2023-07-26 rpool/off/products dataset full on off1#
What happened#
Tuesday 2023-07-25 at 22:30, Teleperion signaled us on slack an error while saving a product using the website:
Software error:
can't write into /srv/off/products/805/325/960/8031/10.sto: No space left on device at /srv/off/lib/ProductOpener/Store.pm line 235.
Investigating#
/srv/off/products points to /rpool/off/products
The ZFS rpool dataset is indeed full, with no space left on device.
We did get an alert for this in mails, but first one was the same day (25/07) at 20:07 !

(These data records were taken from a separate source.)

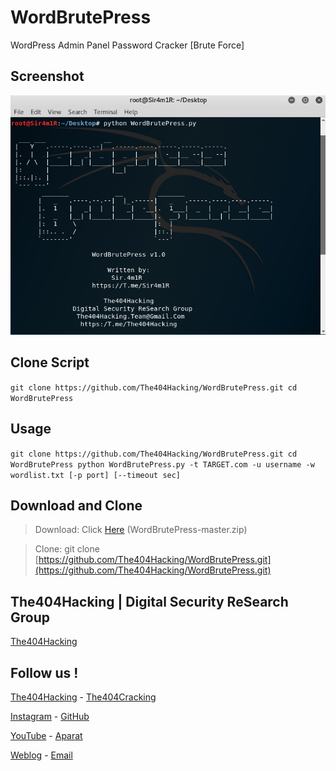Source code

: # WordBrutePress
WordPress Admin Panel Password Cracker [Brute Force] 


## Screenshot
![Screenshot](Screenshot.png?raw=ture "Screenshot")


## Clone Script

`git clone https://github.com/The404Hacking/WordBrutePress.git
cd WordBrutePress`


## Usage

`git clone https://github.com/The404Hacking/WordBrutePress.git
cd WordBrutePress
python WordBrutePress.py -t TARGET.com -u username -w wordlist.txt [-p port] [--timeout sec]`


## Download and Clone
> Download: Click [Here](https://github.com/The404Hacking/WordBrutePress/archive/master.zip) (WordBrutePress-master.zip)

> Clone: git clone [https://github.com/The404Hacking/WordBrutePress.git](https://github.com/The404Hacking/WordBrutePress.git)

## The404Hacking | Digital Security ReSearch Group
[The404Hacking](https://T.me/The404Hacking)

## Follow us !
[The404Hacking](https://T.me/The404Hacking) - [The404Cracking](https://T.me/The404Cracking)

[Instagram](https://instagram.com/The404Hacking) - [GitHub](https://github.com/The404Hacking)

[YouTube](http://yon.ir/youtube404) - [Aparat](http://www.aparat.com/The404Hacking)

[Weblog](http://the404hacking.blogsky.com) - [Email](mailto:The404Hacking.Team@Gmail.Com)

CRITICALs: /rpool/off/products is 99.51 (outside range [:98]).
Solving#
First step was to remove the opf obf and opff datasets, as they were already moved to off2 and weren't needed anymore But this gained 22 Go only, which does not seems to be a solution for more than the very short term.
After that we investigate more thanks to Pierre and Raphaël. Looking at munin graphs, specially the yearly one, we saw that the /rpool/off/products dataset was growing fast, but in the past we saw the hard cut corresponding to snapshot deletion, making it loose 1/3 of the size (BTW it's not that easy to get to this yearly graphic). It occured to me that I did a change to sto-products-sync.sh following incident on ovh3 synchronization (see 2012-06-08 Stalled ZFS Sync for off products on ovh3) to avoid removing snapshot too quickly… and the simple solution had been to keep more snapshots.
As we are about to move to off2, a temporary solution is to just remove some of the daily snapshosts from last month.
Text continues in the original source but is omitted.